[Source texts of formatted documents]

######

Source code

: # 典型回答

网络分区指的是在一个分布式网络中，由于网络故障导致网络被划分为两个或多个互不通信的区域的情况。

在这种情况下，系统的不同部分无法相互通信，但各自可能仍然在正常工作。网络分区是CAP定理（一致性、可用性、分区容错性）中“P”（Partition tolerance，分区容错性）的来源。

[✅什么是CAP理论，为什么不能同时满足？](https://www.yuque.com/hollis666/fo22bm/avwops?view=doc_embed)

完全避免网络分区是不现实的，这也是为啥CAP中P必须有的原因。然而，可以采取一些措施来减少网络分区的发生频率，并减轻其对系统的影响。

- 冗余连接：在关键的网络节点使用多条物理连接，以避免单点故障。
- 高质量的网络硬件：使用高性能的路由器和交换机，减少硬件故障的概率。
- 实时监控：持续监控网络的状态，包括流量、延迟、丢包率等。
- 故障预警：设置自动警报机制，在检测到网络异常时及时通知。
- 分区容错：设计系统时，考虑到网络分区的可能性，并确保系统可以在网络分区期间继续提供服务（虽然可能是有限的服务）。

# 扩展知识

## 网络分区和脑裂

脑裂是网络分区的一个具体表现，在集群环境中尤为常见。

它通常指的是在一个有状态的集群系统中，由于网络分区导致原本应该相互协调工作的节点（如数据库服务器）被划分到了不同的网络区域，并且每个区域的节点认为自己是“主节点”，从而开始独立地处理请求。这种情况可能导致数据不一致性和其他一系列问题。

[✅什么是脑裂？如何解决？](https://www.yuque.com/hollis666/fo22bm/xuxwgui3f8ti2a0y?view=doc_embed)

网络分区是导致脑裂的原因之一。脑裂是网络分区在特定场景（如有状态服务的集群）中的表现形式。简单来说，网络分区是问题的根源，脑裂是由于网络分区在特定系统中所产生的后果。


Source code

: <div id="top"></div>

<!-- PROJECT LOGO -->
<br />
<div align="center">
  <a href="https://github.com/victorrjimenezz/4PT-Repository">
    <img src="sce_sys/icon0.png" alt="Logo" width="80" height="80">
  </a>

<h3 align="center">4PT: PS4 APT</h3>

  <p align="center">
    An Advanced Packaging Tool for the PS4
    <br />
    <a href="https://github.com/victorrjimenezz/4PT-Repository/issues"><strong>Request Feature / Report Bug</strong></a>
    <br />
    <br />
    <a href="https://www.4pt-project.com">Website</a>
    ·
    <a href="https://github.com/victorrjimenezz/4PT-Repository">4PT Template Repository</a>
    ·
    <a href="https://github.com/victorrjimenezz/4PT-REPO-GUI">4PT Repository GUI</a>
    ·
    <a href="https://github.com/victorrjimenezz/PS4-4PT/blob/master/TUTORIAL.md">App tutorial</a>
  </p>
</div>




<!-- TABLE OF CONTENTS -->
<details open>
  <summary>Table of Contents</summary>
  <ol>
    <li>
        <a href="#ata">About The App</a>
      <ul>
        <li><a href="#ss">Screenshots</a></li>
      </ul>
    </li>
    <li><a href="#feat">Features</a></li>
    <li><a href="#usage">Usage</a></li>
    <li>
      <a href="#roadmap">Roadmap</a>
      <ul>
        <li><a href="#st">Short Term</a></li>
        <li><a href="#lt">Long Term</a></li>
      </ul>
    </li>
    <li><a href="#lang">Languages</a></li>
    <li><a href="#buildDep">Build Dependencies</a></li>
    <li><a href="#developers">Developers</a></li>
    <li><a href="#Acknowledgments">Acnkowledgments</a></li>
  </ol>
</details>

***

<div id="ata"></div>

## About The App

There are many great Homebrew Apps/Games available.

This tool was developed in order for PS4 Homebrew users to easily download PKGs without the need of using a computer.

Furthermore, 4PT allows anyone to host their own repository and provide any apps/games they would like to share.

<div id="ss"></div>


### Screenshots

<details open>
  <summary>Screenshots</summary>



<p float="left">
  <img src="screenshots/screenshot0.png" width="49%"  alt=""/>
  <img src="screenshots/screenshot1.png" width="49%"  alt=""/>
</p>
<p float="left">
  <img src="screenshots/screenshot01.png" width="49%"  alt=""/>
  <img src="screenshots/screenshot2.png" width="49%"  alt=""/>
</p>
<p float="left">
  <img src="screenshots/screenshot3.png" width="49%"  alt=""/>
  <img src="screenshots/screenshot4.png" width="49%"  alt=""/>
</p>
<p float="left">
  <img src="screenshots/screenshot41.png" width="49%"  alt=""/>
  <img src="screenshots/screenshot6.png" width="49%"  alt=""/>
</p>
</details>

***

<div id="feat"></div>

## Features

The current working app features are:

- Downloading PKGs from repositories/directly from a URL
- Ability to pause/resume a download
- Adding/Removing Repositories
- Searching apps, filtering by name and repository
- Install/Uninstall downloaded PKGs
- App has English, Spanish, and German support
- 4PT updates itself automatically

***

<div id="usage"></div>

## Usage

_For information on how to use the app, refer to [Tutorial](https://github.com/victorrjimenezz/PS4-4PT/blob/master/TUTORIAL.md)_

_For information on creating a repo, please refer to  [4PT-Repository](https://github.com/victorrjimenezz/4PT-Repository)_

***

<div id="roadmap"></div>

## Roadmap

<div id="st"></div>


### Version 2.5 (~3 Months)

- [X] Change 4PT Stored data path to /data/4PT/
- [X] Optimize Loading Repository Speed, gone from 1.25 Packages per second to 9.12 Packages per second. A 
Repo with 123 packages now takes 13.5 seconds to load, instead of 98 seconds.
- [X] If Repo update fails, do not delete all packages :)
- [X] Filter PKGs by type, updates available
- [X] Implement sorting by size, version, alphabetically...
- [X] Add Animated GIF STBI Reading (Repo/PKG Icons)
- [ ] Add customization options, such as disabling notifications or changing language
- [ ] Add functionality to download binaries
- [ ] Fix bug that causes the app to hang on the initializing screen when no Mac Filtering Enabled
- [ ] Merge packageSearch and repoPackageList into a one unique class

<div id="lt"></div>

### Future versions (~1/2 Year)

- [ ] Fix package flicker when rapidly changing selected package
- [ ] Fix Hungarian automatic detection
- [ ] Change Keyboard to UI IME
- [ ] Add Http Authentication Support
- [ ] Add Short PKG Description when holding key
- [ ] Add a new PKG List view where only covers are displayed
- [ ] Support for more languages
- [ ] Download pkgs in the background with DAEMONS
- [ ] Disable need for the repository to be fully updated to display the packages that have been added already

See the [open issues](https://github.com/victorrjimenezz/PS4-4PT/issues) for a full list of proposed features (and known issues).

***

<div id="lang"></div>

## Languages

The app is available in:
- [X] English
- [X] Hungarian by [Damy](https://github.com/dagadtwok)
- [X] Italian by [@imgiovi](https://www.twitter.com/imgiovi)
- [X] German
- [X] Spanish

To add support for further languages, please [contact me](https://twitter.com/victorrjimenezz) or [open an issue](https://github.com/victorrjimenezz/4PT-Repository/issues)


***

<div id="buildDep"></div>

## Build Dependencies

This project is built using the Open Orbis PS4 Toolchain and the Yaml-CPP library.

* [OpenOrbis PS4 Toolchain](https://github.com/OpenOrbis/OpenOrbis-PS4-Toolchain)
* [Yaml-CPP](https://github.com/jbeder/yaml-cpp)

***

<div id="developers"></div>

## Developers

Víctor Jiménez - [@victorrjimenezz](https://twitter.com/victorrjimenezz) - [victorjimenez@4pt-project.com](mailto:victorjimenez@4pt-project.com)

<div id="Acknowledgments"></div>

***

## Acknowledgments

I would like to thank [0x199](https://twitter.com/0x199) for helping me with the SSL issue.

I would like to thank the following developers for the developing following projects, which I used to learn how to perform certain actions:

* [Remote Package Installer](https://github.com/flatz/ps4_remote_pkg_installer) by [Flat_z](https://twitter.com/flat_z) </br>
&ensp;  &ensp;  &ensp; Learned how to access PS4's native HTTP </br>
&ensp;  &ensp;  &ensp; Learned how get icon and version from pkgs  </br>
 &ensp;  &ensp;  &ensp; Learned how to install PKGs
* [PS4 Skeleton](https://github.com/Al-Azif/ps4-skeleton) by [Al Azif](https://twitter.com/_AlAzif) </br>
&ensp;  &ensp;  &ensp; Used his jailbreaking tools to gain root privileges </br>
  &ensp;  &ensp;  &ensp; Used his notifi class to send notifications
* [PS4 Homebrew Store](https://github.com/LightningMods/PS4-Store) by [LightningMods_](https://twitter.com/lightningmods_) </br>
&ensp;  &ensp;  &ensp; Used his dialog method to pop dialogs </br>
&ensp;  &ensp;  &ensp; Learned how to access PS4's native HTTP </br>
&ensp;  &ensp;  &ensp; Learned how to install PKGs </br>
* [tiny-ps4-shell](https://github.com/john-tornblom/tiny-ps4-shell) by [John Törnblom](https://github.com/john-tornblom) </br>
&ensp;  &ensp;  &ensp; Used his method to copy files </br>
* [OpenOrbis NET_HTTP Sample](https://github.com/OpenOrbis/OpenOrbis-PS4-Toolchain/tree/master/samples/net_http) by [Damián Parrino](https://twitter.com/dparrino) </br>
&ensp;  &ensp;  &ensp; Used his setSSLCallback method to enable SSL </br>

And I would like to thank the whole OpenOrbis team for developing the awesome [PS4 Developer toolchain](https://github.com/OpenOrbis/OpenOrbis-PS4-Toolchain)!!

######

WHAT YOU WILL DO: Scan the lines above for "Short", then copy every one that has it.

TASK OUTPUT:
        <li><a href="#st">Short Term</a></li>
- [ ] Add Short PKG Description when holding key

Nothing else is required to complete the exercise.